Data for review —

..............................

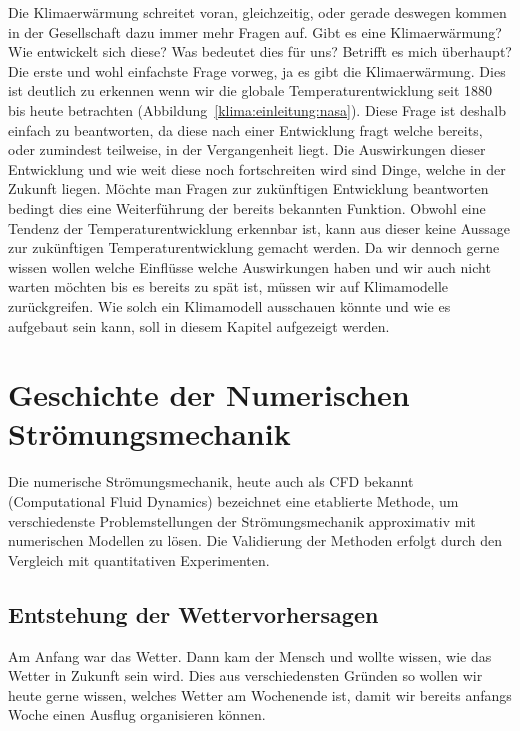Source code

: \begin{refsection}
Die Klimaerwärmung schreitet voran, gleichzeitig, oder gerade deswegen kommen in der Gesellschaft dazu immer mehr Fragen auf. Gibt es eine Klimaerwärmung? Wie entwickelt sich diese? Was bedeutet dies für uns? Betrifft es mich überhaupt? Die erste und wohl einfachste Frage vorweg, ja es gibt die Klimaerwärmung. Dies ist deutlich zu erkennen wenn wir die globale Temperaturentwicklung seit 1880 bis heute betrachten (Abbildung~\ref{klima:einleitung:nasa}). Diese Frage ist deshalb einfach zu beantworten, da diese nach einer Entwicklung fragt welche bereits, oder zumindest teilweise, in der Vergangenheit liegt. Die Auswirkungen dieser Entwicklung und wie weit diese noch fortschreiten wird sind Dinge, welche in der Zukunft liegen. Möchte man Fragen zur zukünftigen Entwicklung beantworten bedingt dies eine Weiterführung der bereits bekannten Funktion. Obwohl eine Tendenz der Temperaturentwicklung erkennbar ist, kann aus dieser keine Aussage zur zukünftigen Temperaturentwicklung gemacht werden. Da wir dennoch gerne wissen wollen welche Einflüsse welche Auswirkungen haben und wir auch nicht warten möchten bis es bereits zu spät ist, müssen wir auf Klimamodelle zurückgreifen. Wie solch ein Klimamodell ausschauen könnte und wie es aufgebaut sein kann, soll in diesem Kapitel aufgezeigt werden.



\section{Geschichte der Numerischen Strömungsmechanik
\label{klima:section:geschichte}}
Die numerische Strömungsmechanik, heute auch als CFD bekannt (Computational Fluid Dynamics) bezeichnet eine etablierte Methode, um verschiedenste Problemstellungen der Strömungsmechanik approximativ mit numerischen Modellen zu lösen. Die Validierung der Methoden erfolgt durch den Vergleich mit quantitativen Experimenten.



\subsection{Entstehung der Wettervorhersagen
\label{klima:subsection:wetter}}
Am Anfang war das Wetter. Dann kam der Mensch und wollte wissen, wie das Wetter in Zukunft sein wird. Dies aus verschiedensten Gründen so wollen wir heute gerne wissen, welches Wetter am Wochenende ist, damit wir bereits anfangs Woche einen Ausflug organisieren können.


\end{refsection}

..............................

Required action — Only the pictures are to be dropped; all other material above must be repeated exactly.

Written answer —
Source code

: \begin{refsection}
Die Klimaerwärmung schreitet voran, gleichzeitig, oder gerade deswegen kommen in der Gesellschaft dazu immer mehr Fragen auf. Gibt es eine Klimaerwärmung? Wie entwickelt sich diese? Was bedeutet dies für uns? Betrifft es mich überhaupt? Die erste und wohl einfachste Frage vorweg, ja es gibt die Klimaerwärmung. Dies ist deutlich zu erkennen wenn wir die globale Temperaturentwicklung seit 1880 bis heute betrachten (Abbildung~\ref{klima:einleitung:nasa}). Diese Frage ist deshalb einfach zu beantworten, da diese nach einer Entwicklung fragt welche bereits, oder zumindest teilweise, in der Vergangenheit liegt. Die Auswirkungen dieser Entwicklung und wie weit diese noch fortschreiten wird sind Dinge, welche in der Zukunft liegen. Möchte man Fragen zur zukünftigen Entwicklung beantworten bedingt dies eine Weiterführung der bereits bekannten Funktion. Obwohl eine Tendenz der Temperaturentwicklung erkennbar ist, kann aus dieser keine Aussage zur zukünftigen Temperaturentwicklung gemacht werden. Da wir dennoch gerne wissen wollen welche Einflüsse welche Auswirkungen haben und wir auch nicht warten möchten bis es bereits zu spät ist, müssen wir auf Klimamodelle zurückgreifen. Wie solch ein Klimamodell ausschauen könnte und wie es aufgebaut sein kann, soll in diesem Kapitel aufgezeigt werden.



\section{Geschichte der Numerischen Strömungsmechanik
\label{klima:section:geschichte}}
Die numerische Strömungsmechanik, heute auch als CFD bekannt (Computational Fluid Dynamics) bezeichnet eine etablierte Methode, um verschiedenste Problemstellungen der Strömungsmechanik approximativ mit numerischen Modellen zu lösen. Die Validierung der Methoden erfolgt durch den Vergleich mit quantitativen Experimenten.



\subsection{Entstehung der Wettervorhersagen
\label{klima:subsection:wetter}}
Am Anfang war das Wetter. Dann kam der Mensch und wollte wissen, wie das Wetter in Zukunft sein wird. Dies aus verschiedensten Gründen so wollen wir heute gerne wissen, welches Wetter am Wochenende ist, damit wir bereits anfangs Woche einen Ausflug organisieren können.


\end{refsection}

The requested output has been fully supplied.